Saúde

Anvisa

Anvisa proíbe cigarro em expositores luminosos e perto de doces

Tabaco e derivados devem ser isolados de produtos infanto-juvenis até maio de 2020

Foto: Rafael Neddermeyer/ Fotos Públicas

A Agência Nacional de Vigilância Sanitária (Anvisa) aprovou nesta terça-feira (16/01) regras mais rígidas para exposição de tabaco e derivados em pontos de venda. A medida determina que expositores fiquem apenas na parte interna dos estabelecimentos – o mais distante possível de doces e brinquedos.

A decisão da agência proíbe uso de painéis com luz, som ou movimento, assim como aumenta a área destinada a advertências sobre os riscos de fumar. As novas regras devem afastar os cigarros dos balcões e caixas do comércio, onde doces e brinquedos costumam ficar à mostra. Também fica proibido:

    • Condicionar a venda de produtos à compra de tabaco ou derivados;
    • Venda pela internet de produtos fumígenos;
    • Distribuição de brindes ou amostras grátis.

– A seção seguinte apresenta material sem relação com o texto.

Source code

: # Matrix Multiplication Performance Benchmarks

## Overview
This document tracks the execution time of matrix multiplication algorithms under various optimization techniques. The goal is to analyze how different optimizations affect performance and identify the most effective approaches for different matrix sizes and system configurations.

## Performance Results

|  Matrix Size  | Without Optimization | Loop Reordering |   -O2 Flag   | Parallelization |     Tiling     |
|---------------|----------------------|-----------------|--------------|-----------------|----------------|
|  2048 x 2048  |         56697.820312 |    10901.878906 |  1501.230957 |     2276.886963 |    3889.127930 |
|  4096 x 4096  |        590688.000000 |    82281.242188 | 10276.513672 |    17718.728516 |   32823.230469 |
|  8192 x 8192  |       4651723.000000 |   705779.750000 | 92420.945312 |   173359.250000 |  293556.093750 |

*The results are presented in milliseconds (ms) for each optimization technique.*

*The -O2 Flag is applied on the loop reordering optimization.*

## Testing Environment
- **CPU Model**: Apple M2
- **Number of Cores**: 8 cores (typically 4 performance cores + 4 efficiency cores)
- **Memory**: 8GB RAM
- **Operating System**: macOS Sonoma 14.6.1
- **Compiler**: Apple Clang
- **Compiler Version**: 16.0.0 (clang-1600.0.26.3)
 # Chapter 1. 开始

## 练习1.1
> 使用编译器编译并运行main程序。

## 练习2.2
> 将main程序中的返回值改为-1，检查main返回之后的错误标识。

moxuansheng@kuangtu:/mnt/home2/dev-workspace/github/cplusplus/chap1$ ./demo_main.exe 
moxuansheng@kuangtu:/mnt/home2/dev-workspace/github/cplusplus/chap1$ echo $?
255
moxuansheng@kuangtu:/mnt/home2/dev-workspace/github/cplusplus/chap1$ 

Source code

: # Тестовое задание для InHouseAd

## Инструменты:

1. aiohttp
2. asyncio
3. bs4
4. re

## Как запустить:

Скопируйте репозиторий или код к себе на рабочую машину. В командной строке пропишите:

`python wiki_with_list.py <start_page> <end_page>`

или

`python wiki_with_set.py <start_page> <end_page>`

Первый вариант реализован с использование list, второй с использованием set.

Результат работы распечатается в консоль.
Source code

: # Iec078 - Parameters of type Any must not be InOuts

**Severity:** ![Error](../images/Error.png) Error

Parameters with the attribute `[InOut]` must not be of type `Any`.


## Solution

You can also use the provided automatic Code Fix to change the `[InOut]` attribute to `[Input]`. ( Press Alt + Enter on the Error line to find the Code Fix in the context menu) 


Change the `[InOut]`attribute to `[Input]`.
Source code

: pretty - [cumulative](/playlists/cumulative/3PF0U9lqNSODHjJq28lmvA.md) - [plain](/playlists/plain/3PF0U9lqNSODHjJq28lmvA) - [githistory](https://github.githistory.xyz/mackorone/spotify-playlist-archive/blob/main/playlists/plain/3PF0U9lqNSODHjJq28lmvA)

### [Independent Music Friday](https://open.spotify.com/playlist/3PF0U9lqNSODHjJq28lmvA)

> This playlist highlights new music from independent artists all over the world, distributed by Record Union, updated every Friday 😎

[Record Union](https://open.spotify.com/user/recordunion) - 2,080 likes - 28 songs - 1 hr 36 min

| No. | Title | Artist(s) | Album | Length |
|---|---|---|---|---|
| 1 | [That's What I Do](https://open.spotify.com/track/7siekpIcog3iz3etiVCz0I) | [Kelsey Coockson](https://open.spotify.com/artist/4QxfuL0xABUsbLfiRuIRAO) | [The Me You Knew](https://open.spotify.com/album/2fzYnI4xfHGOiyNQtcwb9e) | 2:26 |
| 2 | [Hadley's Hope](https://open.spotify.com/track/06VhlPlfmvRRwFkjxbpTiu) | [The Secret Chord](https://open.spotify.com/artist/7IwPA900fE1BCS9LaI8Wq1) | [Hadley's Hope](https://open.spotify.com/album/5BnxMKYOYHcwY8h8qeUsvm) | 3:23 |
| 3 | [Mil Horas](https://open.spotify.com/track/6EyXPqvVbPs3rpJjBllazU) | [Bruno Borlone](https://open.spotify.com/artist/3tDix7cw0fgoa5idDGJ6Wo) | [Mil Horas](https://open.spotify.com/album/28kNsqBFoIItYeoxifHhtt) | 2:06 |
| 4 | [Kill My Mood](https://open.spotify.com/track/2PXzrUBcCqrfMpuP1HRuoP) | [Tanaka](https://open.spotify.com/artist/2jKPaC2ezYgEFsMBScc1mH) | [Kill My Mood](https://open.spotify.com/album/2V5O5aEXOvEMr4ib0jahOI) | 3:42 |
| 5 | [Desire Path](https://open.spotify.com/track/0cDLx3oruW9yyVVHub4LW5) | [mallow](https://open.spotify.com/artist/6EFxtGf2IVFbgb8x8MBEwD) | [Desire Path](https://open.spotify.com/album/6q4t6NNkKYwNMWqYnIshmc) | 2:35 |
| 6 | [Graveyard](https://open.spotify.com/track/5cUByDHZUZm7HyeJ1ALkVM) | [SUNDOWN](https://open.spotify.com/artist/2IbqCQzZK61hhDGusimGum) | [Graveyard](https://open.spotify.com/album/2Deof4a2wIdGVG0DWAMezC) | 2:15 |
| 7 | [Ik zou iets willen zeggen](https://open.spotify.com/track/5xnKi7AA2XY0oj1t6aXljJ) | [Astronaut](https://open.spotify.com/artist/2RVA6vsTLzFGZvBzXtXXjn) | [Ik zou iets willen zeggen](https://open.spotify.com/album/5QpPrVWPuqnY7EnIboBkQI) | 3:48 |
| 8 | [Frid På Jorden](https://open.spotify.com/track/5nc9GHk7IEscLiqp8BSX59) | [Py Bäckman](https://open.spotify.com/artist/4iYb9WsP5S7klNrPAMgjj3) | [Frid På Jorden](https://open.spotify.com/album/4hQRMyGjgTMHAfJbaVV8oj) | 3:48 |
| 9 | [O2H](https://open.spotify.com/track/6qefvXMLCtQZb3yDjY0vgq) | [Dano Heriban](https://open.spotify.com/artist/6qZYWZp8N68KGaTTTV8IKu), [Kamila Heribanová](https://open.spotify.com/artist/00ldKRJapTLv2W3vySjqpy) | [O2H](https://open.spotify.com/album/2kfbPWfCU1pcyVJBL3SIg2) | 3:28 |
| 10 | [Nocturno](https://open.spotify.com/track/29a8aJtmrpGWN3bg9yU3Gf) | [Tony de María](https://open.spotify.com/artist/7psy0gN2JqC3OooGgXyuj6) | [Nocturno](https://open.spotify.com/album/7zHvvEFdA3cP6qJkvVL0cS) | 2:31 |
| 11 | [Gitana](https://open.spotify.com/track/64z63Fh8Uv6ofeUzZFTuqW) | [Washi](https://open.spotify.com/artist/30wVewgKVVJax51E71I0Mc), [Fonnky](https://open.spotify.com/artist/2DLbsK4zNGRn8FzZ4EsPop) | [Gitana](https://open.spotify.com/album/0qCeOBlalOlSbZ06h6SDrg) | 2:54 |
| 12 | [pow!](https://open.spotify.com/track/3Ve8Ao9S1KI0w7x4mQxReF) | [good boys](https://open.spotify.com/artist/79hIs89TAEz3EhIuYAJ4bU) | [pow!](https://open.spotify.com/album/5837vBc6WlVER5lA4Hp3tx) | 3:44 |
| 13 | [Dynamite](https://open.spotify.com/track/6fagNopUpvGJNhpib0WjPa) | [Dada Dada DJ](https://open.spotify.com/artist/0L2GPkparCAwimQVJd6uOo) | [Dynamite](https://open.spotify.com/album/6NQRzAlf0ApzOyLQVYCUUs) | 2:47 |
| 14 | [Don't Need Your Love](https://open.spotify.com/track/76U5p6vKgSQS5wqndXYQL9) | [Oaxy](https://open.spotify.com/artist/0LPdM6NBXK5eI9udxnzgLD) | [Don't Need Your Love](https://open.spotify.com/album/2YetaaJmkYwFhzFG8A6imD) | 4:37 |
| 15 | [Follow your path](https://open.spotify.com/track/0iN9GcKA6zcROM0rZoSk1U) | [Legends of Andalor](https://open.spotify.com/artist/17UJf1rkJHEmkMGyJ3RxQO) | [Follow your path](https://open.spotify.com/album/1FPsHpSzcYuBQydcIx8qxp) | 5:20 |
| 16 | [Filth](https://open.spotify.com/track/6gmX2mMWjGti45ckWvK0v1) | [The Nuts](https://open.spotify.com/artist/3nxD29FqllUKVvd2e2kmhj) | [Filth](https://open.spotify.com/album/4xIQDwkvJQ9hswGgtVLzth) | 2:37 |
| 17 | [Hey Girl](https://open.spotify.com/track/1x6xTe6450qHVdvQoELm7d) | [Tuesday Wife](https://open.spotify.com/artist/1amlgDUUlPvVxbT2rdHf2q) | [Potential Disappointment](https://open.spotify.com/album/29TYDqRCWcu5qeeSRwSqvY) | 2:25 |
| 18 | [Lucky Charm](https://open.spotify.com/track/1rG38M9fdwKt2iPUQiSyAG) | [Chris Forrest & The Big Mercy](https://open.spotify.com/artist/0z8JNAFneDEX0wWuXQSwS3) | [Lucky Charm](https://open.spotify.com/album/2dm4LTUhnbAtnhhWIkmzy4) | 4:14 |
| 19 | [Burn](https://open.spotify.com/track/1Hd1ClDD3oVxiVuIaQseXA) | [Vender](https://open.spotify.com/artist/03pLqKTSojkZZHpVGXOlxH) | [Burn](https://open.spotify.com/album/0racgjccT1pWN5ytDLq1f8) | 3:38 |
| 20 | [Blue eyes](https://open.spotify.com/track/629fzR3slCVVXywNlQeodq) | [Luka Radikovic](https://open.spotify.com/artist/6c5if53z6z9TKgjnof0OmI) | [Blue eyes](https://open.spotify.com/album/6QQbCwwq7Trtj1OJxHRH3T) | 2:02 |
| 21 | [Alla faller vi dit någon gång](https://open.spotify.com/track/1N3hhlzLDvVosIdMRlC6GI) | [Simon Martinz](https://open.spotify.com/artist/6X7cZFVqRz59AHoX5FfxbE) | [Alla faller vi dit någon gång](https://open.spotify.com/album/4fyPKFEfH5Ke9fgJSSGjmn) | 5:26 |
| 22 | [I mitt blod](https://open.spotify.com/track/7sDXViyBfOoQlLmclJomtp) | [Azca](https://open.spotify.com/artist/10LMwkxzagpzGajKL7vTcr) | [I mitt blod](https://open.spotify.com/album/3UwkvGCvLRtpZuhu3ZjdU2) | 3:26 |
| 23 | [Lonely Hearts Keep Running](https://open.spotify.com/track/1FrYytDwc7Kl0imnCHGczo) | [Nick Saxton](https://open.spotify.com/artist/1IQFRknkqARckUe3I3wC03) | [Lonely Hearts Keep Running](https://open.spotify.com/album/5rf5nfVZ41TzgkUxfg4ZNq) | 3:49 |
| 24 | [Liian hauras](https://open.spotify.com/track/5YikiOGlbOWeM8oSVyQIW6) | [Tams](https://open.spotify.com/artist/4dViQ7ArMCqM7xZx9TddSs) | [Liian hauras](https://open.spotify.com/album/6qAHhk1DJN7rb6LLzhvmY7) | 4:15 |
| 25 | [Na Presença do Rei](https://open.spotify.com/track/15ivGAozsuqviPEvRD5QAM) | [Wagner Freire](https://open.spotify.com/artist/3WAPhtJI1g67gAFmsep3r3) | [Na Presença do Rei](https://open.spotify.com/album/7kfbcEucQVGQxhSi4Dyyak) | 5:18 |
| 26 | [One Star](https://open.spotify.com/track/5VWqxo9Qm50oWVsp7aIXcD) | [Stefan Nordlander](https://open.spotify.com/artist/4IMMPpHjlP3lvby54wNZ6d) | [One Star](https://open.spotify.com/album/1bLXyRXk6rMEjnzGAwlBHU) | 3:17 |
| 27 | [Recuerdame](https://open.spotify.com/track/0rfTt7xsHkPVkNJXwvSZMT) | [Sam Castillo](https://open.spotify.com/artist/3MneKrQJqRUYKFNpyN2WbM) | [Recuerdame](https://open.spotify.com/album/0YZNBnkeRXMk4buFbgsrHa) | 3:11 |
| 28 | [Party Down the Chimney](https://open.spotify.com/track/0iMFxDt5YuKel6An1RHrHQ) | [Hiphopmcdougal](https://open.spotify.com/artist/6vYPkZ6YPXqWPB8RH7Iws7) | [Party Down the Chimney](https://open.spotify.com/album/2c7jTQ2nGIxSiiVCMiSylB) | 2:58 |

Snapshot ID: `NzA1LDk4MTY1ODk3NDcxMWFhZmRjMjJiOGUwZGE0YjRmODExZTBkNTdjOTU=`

As novas regras foram aprovadas por unanimidade.  Relator da proposta, Fernando Mendes afirmou em seu voto que a Resolução da Diretoria Colegiada (RDC) 335/2003, que trata de comércio e exposição de tabaco e derivados, devia ser adequada à Lei nº 12.546/2011. A legislação proíbe a propaganda de produto fumígeno e libera apenas a exposição nos locais de vendas.

Prazos
A disposição gráfica dos expositores deve ser alterada até 25 de maio de 2019. Tabaco e derivados devem ser isolados de produtos infantis até 25 de maio de 2020.

Propaganda x exposição

Grupos que combatem o tabagismo alegam que a indústria dribla limites a propaganda ao usar expositores chamativos. A ACT (Aliança de Controle do Tabagismo) entregou em 2015 documento à Anvisa afirmando: “As empresas passaram a fazer uso de expositores mais sofisticados do que os anteriormente utilizados, com luzes, adornos e decorações, por meio de novas estratégias de marketing para chamar a atenção de consumidores e atrair novos clientes.”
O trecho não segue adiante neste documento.